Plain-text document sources
• • • • •
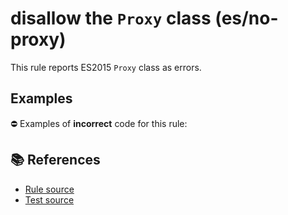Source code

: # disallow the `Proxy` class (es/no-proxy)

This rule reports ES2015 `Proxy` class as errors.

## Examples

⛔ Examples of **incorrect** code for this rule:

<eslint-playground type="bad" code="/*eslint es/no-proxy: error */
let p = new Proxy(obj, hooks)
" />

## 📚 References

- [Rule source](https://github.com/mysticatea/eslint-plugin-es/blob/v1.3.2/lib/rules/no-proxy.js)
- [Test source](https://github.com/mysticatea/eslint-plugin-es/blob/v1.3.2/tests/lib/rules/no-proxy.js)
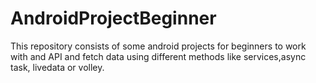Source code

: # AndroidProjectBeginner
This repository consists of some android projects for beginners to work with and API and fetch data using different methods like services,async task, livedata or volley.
• • • • •
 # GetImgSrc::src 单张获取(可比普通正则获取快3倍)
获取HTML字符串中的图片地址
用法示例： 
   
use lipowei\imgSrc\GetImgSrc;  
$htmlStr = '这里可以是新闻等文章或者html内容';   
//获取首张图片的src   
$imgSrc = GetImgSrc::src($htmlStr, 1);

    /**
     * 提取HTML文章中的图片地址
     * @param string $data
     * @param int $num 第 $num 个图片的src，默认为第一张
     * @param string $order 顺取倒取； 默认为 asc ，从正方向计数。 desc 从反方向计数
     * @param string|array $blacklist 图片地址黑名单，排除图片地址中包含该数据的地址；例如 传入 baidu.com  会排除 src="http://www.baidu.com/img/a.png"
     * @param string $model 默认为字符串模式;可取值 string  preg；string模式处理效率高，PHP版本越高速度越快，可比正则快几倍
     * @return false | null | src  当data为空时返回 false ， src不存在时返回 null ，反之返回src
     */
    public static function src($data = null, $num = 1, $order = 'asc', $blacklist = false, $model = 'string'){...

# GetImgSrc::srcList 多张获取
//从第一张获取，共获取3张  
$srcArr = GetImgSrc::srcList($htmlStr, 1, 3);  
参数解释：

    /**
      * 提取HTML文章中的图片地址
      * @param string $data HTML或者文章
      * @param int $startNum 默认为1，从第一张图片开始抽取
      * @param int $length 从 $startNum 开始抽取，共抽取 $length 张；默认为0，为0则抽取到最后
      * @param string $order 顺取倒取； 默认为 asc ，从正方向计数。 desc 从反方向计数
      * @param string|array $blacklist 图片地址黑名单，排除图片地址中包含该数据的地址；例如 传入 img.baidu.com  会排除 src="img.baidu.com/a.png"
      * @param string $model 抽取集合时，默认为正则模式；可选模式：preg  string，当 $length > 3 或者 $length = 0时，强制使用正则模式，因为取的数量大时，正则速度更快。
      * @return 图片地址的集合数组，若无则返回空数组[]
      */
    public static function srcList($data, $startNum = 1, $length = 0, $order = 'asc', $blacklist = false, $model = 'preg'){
• • • • •
# [TASK GOAL]
Say how many lines in the records hold "class", with the number as the whole reply.

# [ANSWER FOR THE TASK]
2